:: What you have to do ::
The answer is the first line of the listing and every line after it through the one containing "## Releases and versioning", exact, with pictures removed.

___ Source data ___

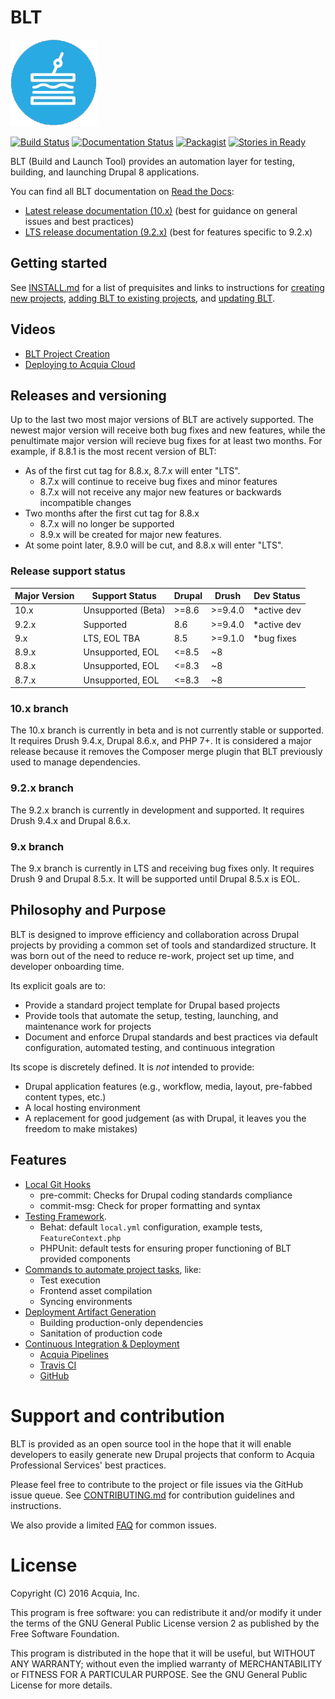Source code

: # BLT

![BLT logo of stylized sandwich](https://github.com/acquia/blt/raw/10.x/blt-logo.png)

[![Build Status](https://travis-ci.org/acquia/blt.svg?branch=10.x)](https://travis-ci.org/acquia/blt) [![Documentation Status](https://readthedocs.org/projects/blt/badge/?version=10.x)](http://blt.readthedocs.io/en/10.x/?badge=10.x) [![Packagist](https://img.shields.io/packagist/v/acquia/blt.svg)](https://packagist.org/packages/acquia/blt) [![Stories in Ready](https://badge.waffle.io/acquia/blt.png?label=ready&title=Ready)](http://waffle.io/acquia/blt)

BLT (Build and Launch Tool) provides an automation layer for testing, building, and launching Drupal 8 applications.

You can find all BLT documentation on [Read the Docs](http://blt.readthedocs.io):

* [Latest release documentation (10.x)](http://blt.readthedocs.io/en/latest/) (best for guidance on general issues and best practices)
* [LTS release documentation (9.2.x)](http://blt.readthedocs.io/en/stable/) (best for features specific to 9.2.x)

## Getting started

See [INSTALL.md](INSTALL.md) for a list of prequisites and links to instructions for [creating new projects](creating-new-project.md), [adding BLT to existing projects](adding-to-project.md), and [updating BLT](updating-blt.md).

## Videos

* [BLT Project Creation](https://www.youtube.com/watch?v=KBwS0fsmXRs)
* [Deploying to Acquia Cloud](https://www.youtube.com/watch?v=jjnPMvZ2x-c)

## Releases and versioning

Up to the last two most major versions of BLT are actively supported. The newest major version will receive both bug fixes and new features, while the penultimate major version will recieve bug fixes for at least two months. For example, if 8.8.1 is the most recent version of BLT:

* As of the first cut tag for 8.8.x, 8.7.x will enter "LTS".
    * 8.7.x will continue to receive bug fixes and minor features
    * 8.7.x will not receive any major new features or backwards incompatible changes
* Two months after the first cut tag for 8.8.x
    * 8.7.x will no longer be supported
    * 8.9.x will be created for major new features.
* At some point later, 8.9.0 will be cut, and 8.8.x will enter "LTS".

### Release support status

| Major Version | Support Status              | Drupal | Drush          | Dev Status   |
|---------------|-----------------------------|--------|----------------|--------------|
| 10.x          | Unsupported (Beta)          | >=8.6  | >=9.4.0        | \*active dev |
| 9.2.x         | Supported                   | 8.6    | >=9.4.0        | \*active dev |
| 9.x           | LTS, EOL TBA                | 8.5    | >=9.1.0        | \*bug fixes  |
| 8.9.x         | Unsupported, EOL            | <=8.5  | ~8             |              |
| 8.8.x         | Unsupported, EOL            | <=8.3  | ~8             |              |
| 8.7.x         | Unsupported, EOL            | <=8.3  | ~8             |              |

### 10.x branch

The 10.x branch is currently in beta and is not currently stable or supported. It requires Drush 9.4.x, Drupal 8.6.x, and PHP 7+. It is considered a major release because it removes the Composer merge plugin that BLT previously used to manage dependencies.

### 9.2.x branch

The 9.2.x branch is currently in development and supported. It requires Drush 9.4.x and Drupal 8.6.x.

### 9.x branch

The 9.x branch is currently in LTS and receiving bug fixes only. It requires Drush 9 and Drupal 8.5.x. It will be supported until Drupal 8.5.x is EOL.

## Philosophy and Purpose

BLT is designed to improve efficiency and collaboration across Drupal projects by providing a common set of tools and standardized structure. It was born out of the need to reduce re-work, project set up time, and developer onboarding time.

Its explicit goals are to:

* Provide a standard project template for Drupal based projects
* Provide tools that automate the setup, testing, launching, and maintenance work for projects
* Document and enforce Drupal standards and best practices via default configuration, automated testing, and continuous integration

Its scope is discretely defined. It is *not* intended to provide:

* Drupal application features (e.g., workflow, media, layout, pre-fabbed content types, etc.)
* A local hosting environment
* A replacement for good judgement (as with Drupal, it leaves you the freedom to make mistakes)

## Features

* [Local Git Hooks](https://github.com/acquia/blt/tree/9.x/scripts/git-hooks)
    * pre-commit: Checks for Drupal coding standards compliance
    * commit-msg: Check for proper formatting and syntax
* [Testing Framework](https://github.com/acquia/blt/tree/9.x/template/tests).
    * Behat: default `local.yml` configuration, example tests, `FeatureContext.php`
    * PHPUnit: default tests for ensuring proper functioning of BLT provided components
* [Commands to automate project tasks](project-tasks.md), like:
    * Test execution
    * Frontend asset compilation
    * Syncing environments
* [Deployment Artifact Generation](deploy.md)
    * Building production-only dependencies
    * Sanitation of production code
* [Continuous Integration & Deployment](ci.md)
    * [Acquia Pipelines](https://dev.acquia.com/request-invite-acquia-pipelines)
    * [Travis CI](https://travis-ci.com)
    * [GitHub](https://github.com)

# Support and contribution

BLT is provided as an open source tool in the hope that it will enable developers to easily generate new Drupal projects that conform to Acquia Professional Services' best practices.

Please feel free to contribute to the project or file issues via the GitHub issue queue. See [CONTRIBUTING.md](CONTRIBUTING.md) for contribution guidelines and instructions.

We also provide a limited [FAQ](FAQ.md) for common issues.

# License

Copyright (C) 2016 Acquia, Inc.

This program is free software: you can redistribute it and/or modify it under the terms of the GNU General Public License version 2 as published by the Free Software Foundation.

This program is distributed in the hope that it will be useful, but WITHOUT ANY WARRANTY; without even the implied warranty of MERCHANTABILITY or FITNESS FOR A PARTICULAR PURPOSE.  See the GNU General Public License for more details.
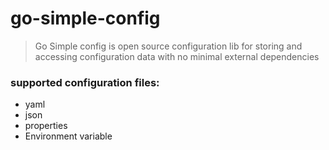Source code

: # go-simple-config
> Go Simple config is open source configuration lib for storing and accessing configuration data with no minimal external dependencies
>

### supported configuration files:

- yaml
- json
- properties
- Environment variable
  

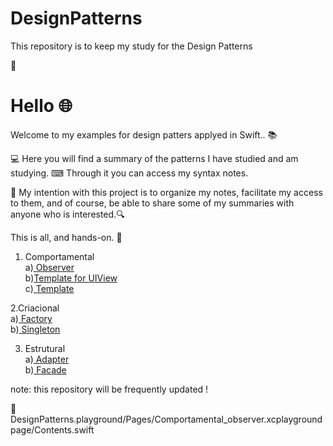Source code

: # DesignPatterns
This repository is to keep my study for the Design Patterns

🌟

# Hello 🌐

Welcome to my examples for design patters applyed in Swift.. 📚

💻 Here you will find a summary of the patterns I have studied and am studying.
⌨ Through it you can access my syntax notes.

💾 My intention with this project is to organize my notes, facilitate my access to them, and of course, be able to share some of my summaries with anyone who is interested.🔍

This is all, and hands-on. 🏁

1. Comportamental <br>
a)<a href="https://github.com/MariliseMorona/DesignPatterns/blob/main/DesignPatterns.playground/Pages/Comportamental_observer.xcplaygroundpage/Contents.swift" target="blank" alt="Link de acesso aos conteúdos sobre Observer"> Observer</a><br>
b)<a href="https://github.com/MariliseMorona/DesignPatterns/blob/main/DesignPatterns.playground/Pages/Comportamental_templateForUIVIew.xcplaygroundpage/Contents.swift" target="blank" alt="Link de acesso aos conteúdos sobre Template for UIView">Template for UIView</a><br> 
c)<a href="https://github.com/MariliseMorona/DesignPatterns.playground/Pages/Comportamental_template.xcplaygroundpage/Contents.swift" target="blank" alt="Link de acesso aos conteúdos sobre Template"> Template</a><br> 

2.Criacional <br>
a)<a href="https://github.com/MariliseMorona/DesignPatterns/blob/main/DesignPatterns.playground/Pages/Criacional_factory.xcplaygroundpage/Contents.swift" target="blank" alt="Link de acesso aos conteúdos sobre Factory"> Factory</a><br> 
b)<a href="https://github.com/MariliseMorona/DesignPatterns/blob/main/DesignPatterns.playground/Pages/Criacional_singleton.xcplaygroundpage/Contents.swift" target="blank" alt="Link de acesso aos conteúdos sobre Singleton"> Singleton</a><br> 

3. Estrutural <br>
a)<a href="https://github.com/MariliseMorona/DesignPatterns/blob/main/DesignPatterns.playground/Pages/Estrutural_adapter.xcplaygroundpage/Contents.swift" target="blank" alt="Link de acesso aos conteúdos sobre Adapter"> Adapter</a><br> 
b)<a href="https://github.com/MariliseMorona/DesignPatterns/blob/main/DesignPatterns.playground/Pages/Estrutural_facade.xcplaygroundpage/Contents.swift" target="blank" alt="Link de acesso aos conteúdos sobre Facade"> Facade</a><br>

note: this repository will be frequently updated !

🌟
DesignPatterns.playground/Pages/Comportamental_observer.xcplaygroundpage/Contents.swift
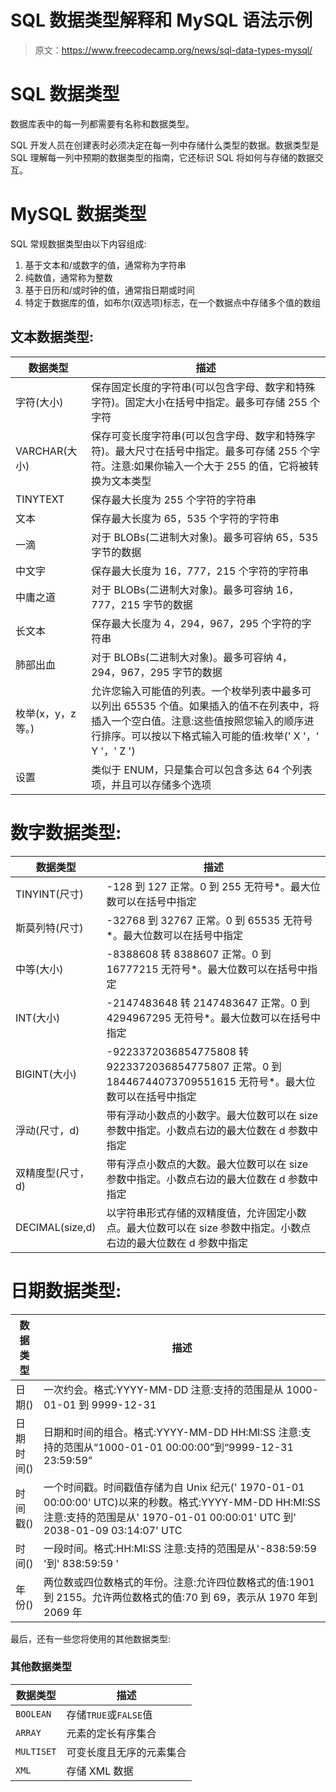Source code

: # SQL 数据类型解释和 MySQL 语法示例

> 原文：<https://www.freecodecamp.org/news/sql-data-types-mysql/>

# SQL 数据类型

数据库表中的每一列都需要有名称和数据类型。

SQL 开发人员在创建表时必须决定在每一列中存储什么类型的数据。数据类型是 SQL 理解每一列中预期的数据类型的指南，它还标识 SQL 将如何与存储的数据交互。

# MySQL 数据类型

SQL 常规数据类型由以下内容组成:

1.  基于文本和/或数字的值，通常称为字符串
2.  纯数值，通常称为整数
3.  基于日历和/或时钟的值，通常指日期或时间
4.  特定于数据库的值，如布尔(双选项)标志，在一个数据点中存储多个值的数组

## 文本数据类型:

| 数据类型 | 描述 |
| --- | --- |
| 字符(大小) | 保存固定长度的字符串(可以包含字母、数字和特殊字符)。固定大小在括号中指定。最多可存储 255 个字符 |
| VARCHAR(大小) | 保存可变长度字符串(可以包含字母、数字和特殊字符)。最大尺寸在括号中指定。最多可存储 255 个字符。注意:如果你输入一个大于 255 的值，它将被转换为文本类型 |
| TINYTEXT | 保存最大长度为 255 个字符的字符串 |
| 文本 | 保存最大长度为 65，535 个字符的字符串 |
| 一滴 | 对于 BLOBs(二进制大对象)。最多可容纳 65，535 字节的数据 |
| 中文字 | 保存最大长度为 16，777，215 个字符的字符串 |
| 中庸之道 | 对于 BLOBs(二进制大对象)。最多可容纳 16，777，215 字节的数据 |
| 长文本 | 保存最大长度为 4，294，967，295 个字符的字符串 |
| 肺部出血 | 对于 BLOBs(二进制大对象)。最多可容纳 4，294，967，295 字节的数据 |
| 枚举(x，y，z 等。) | 允许您输入可能值的列表。一个枚举列表中最多可以列出 65535 个值。如果插入的值不在列表中，将插入一个空白值。注意:这些值按照您输入的顺序进行排序。可以按以下格式输入可能的值:枚举(' X '，' Y '，' Z ') |
| 设置 | 类似于 ENUM，只是集合可以包含多达 64 个列表项，并且可以存储多个选项 |

# 数字数据类型:

| 数据类型 | 描述 |
| --- | --- |
| TINYINT(尺寸) | -128 到 127 正常。0 到 255 无符号*。最大位数可以在括号中指定 |
| 斯莫列特(尺寸) | -32768 到 32767 正常。0 到 65535 无符号*。最大位数可以在括号中指定 |
| 中等(大小) | -8388608 转 8388607 正常。0 到 16777215 无符号*。最大位数可以在括号中指定 |
| INT(大小) | -2147483648 转 2147483647 正常。0 到 4294967295 无符号*。最大位数可以在括号中指定 |
| BIGINT(大小) | -9223372036854775808 转 9223372036854775807 正常。0 到 18446744073709551615 无符号*。最大位数可以在括号中指定 |
| 浮动(尺寸，d) | 带有浮动小数点的小数字。最大位数可以在 size 参数中指定。小数点右边的最大位数在 d 参数中指定 |
| 双精度型(尺寸，d) | 带有浮点小数点的大数。最大位数可以在 size 参数中指定。小数点右边的最大位数在 d 参数中指定 |
| DECIMAL(size,d) | 以字符串形式存储的双精度值，允许固定小数点。最大位数可以在 size 参数中指定。小数点右边的最大位数在 d 参数中指定 |

# 日期数据类型:

| 数据类型 | 描述 |
| --- | --- |
| 日期() | 一次约会。格式:YYYY-MM-DD 注意:支持的范围是从 1000-01-01 到 9999-12-31 |
| 日期时间() | 日期和时间的组合。格式:YYYY-MM-DD HH:MI:SS 注意:支持的范围从“1000-01-01 00:00:00”到“9999-12-31 23:59:59” |
| 时间戳() | 一个时间戳。时间戳值存储为自 Unix 纪元(' 1970-01-01 00:00:00' UTC)以来的秒数。格式:YYYY-MM-DD HH:MI:SS 注意:支持的范围是从' 1970-01-01 00:00:01' UTC 到' 2038-01-09 03:14:07' UTC |
| 时间() | 一段时间。格式:HH:MI:SS 注意:支持的范围是从'-838:59:59 '到' 838:59:59 ' |
| 年份() | 两位数或四位数格式的年份。注意:允许四位数格式的值:1901 到 2155。允许两位数格式的值:70 到 69，表示从 1970 年到 2069 年 |

最后，还有一些您将使用的其他数据类型:

### 其他数据类型

| 数据类型 | 描述 |
| --- | --- |
| `BOOLEAN` | 存储`TRUE`或`FALSE`值 |
| `ARRAY` | 元素的定长有序集合 |
| `MULTISET` | 可变长度且无序的元素集合 |
| `XML` | 存储 XML 数据 |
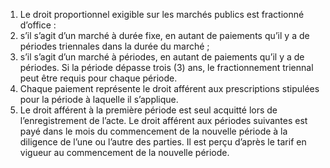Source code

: 1) Le droit proportionnel exigible sur les marchés publics est fractionné
d’office :
1) s’il s’agit d’un marché à durée fixe, en autant de paiements qu’il y a de
périodes triennales dans la durée du marché ;
2) s’il s’agit d’un marché à périodes, en autant de paiements qu’il y a de
périodes. Si la période dépasse trois (3) ans, le fractionnement triennal peut être requis pour chaque période.
2) Chaque paiement représente le droit afférent aux prescriptions stipulées pour la
période à laquelle il s’applique.
3) Le droit afférent à la première période est seul acquitté lors de l’enregistrement de
l’acte.
Le droit afférent aux périodes suivantes est payé dans le mois du commencement de la nouvelle période à la diligence de l’une ou l’autre des parties. Il est perçu d’après le tarif en vigueur au commencement de la nouvelle période.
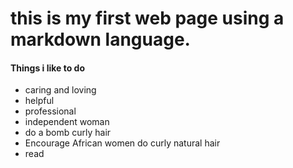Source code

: # this is my first web page using a markdown language.

#### Things i like to do

* caring and loving
* helpful
* professional
* independent woman
* do a bomb curly hair
* Encourage African women do curly natural hair
* read
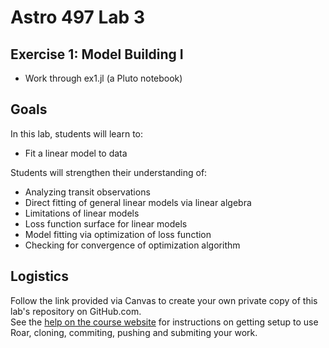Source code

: # Astro 497 Lab 3

## Exercise 1:  Model Building I 
- Work through ex1.jl  (a Pluto notebook)

## Goals
In this lab, students will learn to:
- Fit a linear model to data

Students will strengthen their understanding of: 
- Analyzing transit observations
- Direct fitting of general linear models via linear algebra
- Limitations of linear models
- Loss function surface for linear models
- Model fitting via optimization of loss function
- Checking for convergence of optimization algorithm

## Logistics
Follow the link provided via Canvas to create your own private copy of this lab's repository on GitHub.com.   
See the
[help on the course website](https://psuastro497.github.io/fall2022/resources/labs/) for instructions on getting setup to use Roar, cloning, commiting, pushing and submiting your work.

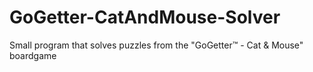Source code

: # GoGetter-CatAndMouse-Solver
Small program that solves puzzles from the "GoGetter™ - Cat &amp; Mouse" boardgame
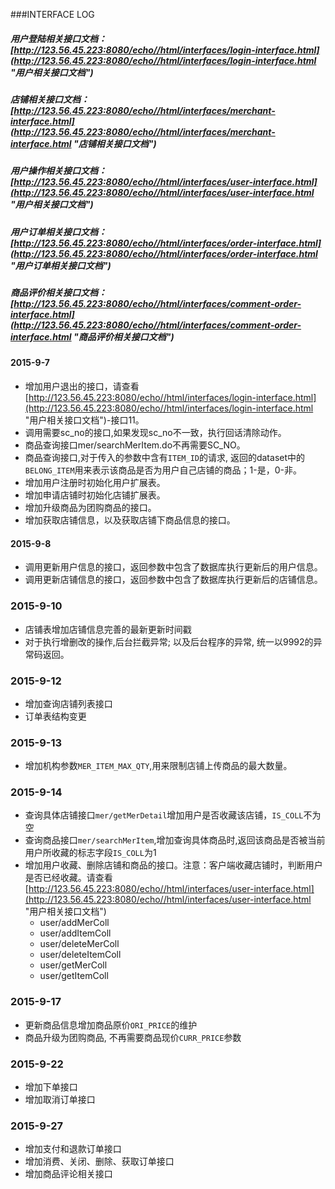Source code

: ###INTERFACE LOG
##### 用户登陆相关接口文档：[http://123.56.45.223:8080/echo//html/interfaces/login-interface.html](http://123.56.45.223:8080/echo//html/interfaces/login-interface.html "用户相关接口文档")
##### 店铺相关接口文档：[http://123.56.45.223:8080/echo//html/interfaces/merchant-interface.html](http://123.56.45.223:8080/echo//html/interfaces/merchant-interface.html "店铺相关接口文档")
##### 用户操作相关接口文档：[http://123.56.45.223:8080/echo//html/interfaces/user-interface.html](http://123.56.45.223:8080/echo//html/interfaces/user-interface.html "用户相关接口文档")
##### 用户订单相关接口文档：[http://123.56.45.223:8080/echo//html/interfaces/order-interface.html](http://123.56.45.223:8080/echo//html/interfaces/order-interface.html "用户订单相关接口文档")
##### 商品评价相关接口文档：[http://123.56.45.223:8080/echo//html/interfaces/comment-order-interface.html](http://123.56.45.223:8080/echo//html/interfaces/comment-order-interface.html "商品评价相关接口文档")
#### 2015-9-7
- 增加用户退出的接口，请查看[http://123.56.45.223:8080/echo//html/interfaces/login-interface.html](http://123.56.45.223:8080/echo//html/interfaces/login-interface.html "用户相关接口文档")-接口11。
- 调用需要sc_no的接口,如果发现sc_no不一致，执行回话清除动作。
- 商品查询接口mer/searchMerItem.do不再需要SC_NO。
- 商品查询接口,对于传入的参数中含有`ITEM_ID`的请求, 返回的dataset中的`BELONG_ITEM`用来表示该商品是否为用户自己店铺的商品；1-是，0-非。 
- 增加用户注册时初始化用户扩展表。
- 增加申请店铺时初始化店铺扩展表。
- 增加升级商品为团购商品的接口。 
- 增加获取店铺信息，以及获取店铺下商品信息的接口。   
#### 2015-9-8
- 调用更新用户信息的接口，返回参数中包含了数据库执行更新后的用户信息。
- 调用更新店铺信息的接口，返回参数中包含了数据库执行更新后的店铺信息。
### 2015-9-10
- 店铺表增加店铺信息完善的最新更新时间戳
- 对于执行增删改的操作,后台拦截异常; 以及后台程序的异常, 统一以9992的异常码返回。
### 2015-9-12
- 增加查询店铺列表接口
- 订单表结构变更
### 2015-9-13
- 增加机构参数`MER_ITEM_MAX_QTY`,用来限制店铺上传商品的最大数量。
### 2015-9-14
- 查询具体店铺接口`mer/getMerDetail`增加用户是否收藏该店铺，`IS_COLL`不为空
- 查询商品接口`mer/searchMerItem`,增加查询具体商品时,返回该商品是否被当前用户所收藏的标志字段`IS_COLL`为1
- 增加用户收藏、删除店铺和商品的接口。注意：客户端收藏店铺时，判断用户是否已经收藏。请查看[http://123.56.45.223:8080/echo//html/interfaces/user-interface.html](http://123.56.45.223:8080/echo//html/interfaces/user-interface.html "用户相关接口文档")
  + user/addMerColl
  + user/addItemColl
  + user/deleteMerColl
  + user/deleteItemColl
  + user/getMerColl
  + user/getItemColl
### 2015-9-17
- 更新商品信息增加商品原价`ORI_PRICE`的维护
- 商品升级为团购商品, 不再需要商品现价`CURR_PRICE`参数
### 2015-9-22
- 增加下单接口
- 增加取消订单接口
### 2015-9-27
- 增加支付和退款订单接口
- 增加消费、关闭、删除、获取订单接口
- 增加商品评论相关接口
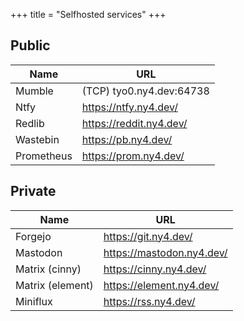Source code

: +++
title = "Selfhosted services"
+++

## Public

| Name       | URL                      |
| ---------- | ------------------------ |
| Mumble     | (TCP) tyo0.ny4.dev:64738 |
| Ntfy       | https://ntfy.ny4.dev/    |
| Redlib     | https://reddit.ny4.dev/  |
| Wastebin   | https://pb.ny4.dev/      |
| Prometheus | https://prom.ny4.dev/    |

## Private

| Name             | URL                       |
| ---------------- | ------------------------- |
| Forgejo          | https://git.ny4.dev/      |
| Mastodon         | https://mastodon.ny4.dev/ |
| Matrix (cinny)   | https://cinny.ny4.dev/    |
| Matrix (element) | https://element.ny4.dev/  |
| Miniflux         | https://rss.ny4.dev/      |
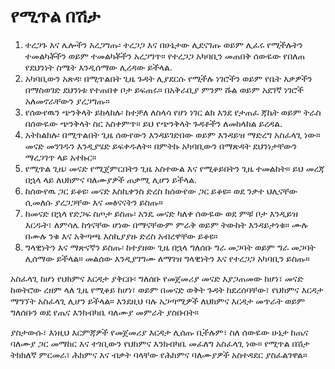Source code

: # የሚጥል በሽታ

1. ተረጋጉ እና ሌሎችን አረጋግጡ፡ ተረጋጋ እና በሁኔታው ሊደናገጡ ወይም ሊፈሩ የሚችሉትን ተመልካቾችን ወይም ተመልካቾችን አረጋግጥ። የተረጋጋ አካባቢን መጠበቅ ሰውዬው የበለጠ የደህንነት ስሜት እንዲሰማው ሊረዳው ይችላል.
2. አካባቢውን አጽዳ፡ በሚጥልበት ጊዜ ጉዳት ሊያደርሱ የሚችሉ ነገሮችን ወይም የቤት እቃዎችን በማስወገድ ደህንነቱ የተጠበቀ ቦታ ይፍጠሩ። በአቅራቢያ ምንም ሹል ወይም አደገኛ ነገሮች አለመኖራቸውን ያረጋግጡ።
3. የሰውየዉን ጭንቅላት ይከላከሉ፡ ከተቻለ ለስላሳ የሆነ ነገር ልክ እንደ የታጠፈ ጃኬት ወይም ትራስ በሰውዬው ጭንቅላት ስር አስቀምጥ። ይህ የጭንቅላት ጉዳቶችን ለመከላከል ይረዳል.
4. አትከልክሉ፡ በሚጥልበት ጊዜ ሰውየውን እንዳይገድበው ወይም እንዳይዝ ማድረግ አስፈላጊ ነው። መናድ መንገዱን እንዲያሄድ ይፍቀዱለት። በምትኩ አካባቢውን በማጽዳት ደህንነታቸውን ማረጋገጥ ላይ አተኩር።
5. የሚጥል ጊዜ፡ መናድ የሚጀምርበትን ጊዜ አስተውል እና የሚቆይበትን ጊዜ ተመልከት። ይህ መረጃ በኋላ ላይ ለህክምና ባለሙያዎች ጠቃሚ ሊሆን ይችላል.
6. ከሰውየዉ ጋር ይቆዩ፡ መናድ እስኪቀንስ ድረስ ከሰውየው ጋር ይቆዩ። ወደ ንቃተ ህሊናቸው ሲመለሱ ያረጋጋቸው እና መፅናናትን ይስጡ።
7. ከመናድ በኋላ የድጋፍ ስጦታ ይስጡ፡ አንዴ መናድ ካለቀ ሰውዬው ወደ ምቹ ቦታ እንዲይዝ እርዱት፣ ለምሳሌ ከጎናቸው ሆነው በማናቸውም ምራቅ ወይም ትውከት እንዳይታነቁ። ሙሉ በሙሉ ንቁ እና አቅጣጫ እስኪያያዙ ድረስ አብረዋቸው ይቆዩ።
8. ግላዊነትን እና ማጽናኛን ይስጡ፡ ከተያዘው ጊዜ በኋላ ግለሰቡ ግራ መጋባት ወይም ግራ መጋባት ሊሰማው ይችላል። መልሰው እንዲያገግሙ ለማገዝ ግላዊነትን እና የተረጋጋ አካባቢን ይስጡ።

አስፈላጊ ከሆነ የህክምና እርዳታ ያቅርቡ፡ ግለሰቡ የመጀመሪያ መናድ እያጋጠመው ከሆነ፣ መናድ ከወትሮው ረዘም ላለ ጊዜ የሚቆይ ከሆነ፣ ወይም በመናድ ወቅት ጉዳት ከደረሰባቸው፣ የህክምና እርዳታ ማግኘት አስፈላጊ ሊሆን ይችላል። እንደዚህ ባሉ አጋጣሚዎች ለህክምና እርዳታ መጥራት ወይም ግለሰቡን ወደ የጤና እንክብካቤ ባለሙያ መምራት ያስቡበት።

ያስታውሱ፣ እነዚህ እርምጃዎች የመጀመሪያ እርዳታ ሊሰጡ ቢችሉም፣ ስለ ሰውዬው ሁኔታ ከጤና ባለሙያ ጋር መማከር እና ተገቢውን የህክምና እንክብካቤ መፈለግ አስፈላጊ ነው። የሚጥል በሽታ ትክክለኛ ምርመራ፣ ሕክምና እና ብቃት ባላቸው የሕክምና ባለሙያዎች አስተዳደር ያስፈልገዋል።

___

:: Result of the task ::
Source code

: # BLT

![BLT logo of stylized sandwich](https://github.com/acquia/blt/raw/10.x/blt-logo.png)

[![Build Status](https://travis-ci.org/acquia/blt.svg?branch=10.x)](https://travis-ci.org/acquia/blt) [![Documentation Status](https://readthedocs.org/projects/blt/badge/?version=10.x)](http://blt.readthedocs.io/en/10.x/?badge=10.x) [![Packagist](https://img.shields.io/packagist/v/acquia/blt.svg)](https://packagist.org/packages/acquia/blt) [![Stories in Ready](https://badge.waffle.io/acquia/blt.png?label=ready&title=Ready)](http://waffle.io/acquia/blt)

BLT (Build and Launch Tool) provides an automation layer for testing, building, and launching Drupal 8 applications.

You can find all BLT documentation on [Read the Docs](http://blt.readthedocs.io):

* [Latest release documentation (10.x)](http://blt.readthedocs.io/en/latest/) (best for guidance on general issues and best practices)
* [LTS release documentation (9.2.x)](http://blt.readthedocs.io/en/stable/) (best for features specific to 9.2.x)

## Getting started

See [INSTALL.md](INSTALL.md) for a list of prequisites and links to instructions for [creating new projects](creating-new-project.md), [adding BLT to existing projects](adding-to-project.md), and [updating BLT](updating-blt.md).

## Videos

* [BLT Project Creation](https://www.youtube.com/watch?v=KBwS0fsmXRs)
* [Deploying to Acquia Cloud](https://www.youtube.com/watch?v=jjnPMvZ2x-c)

## Releases and versioning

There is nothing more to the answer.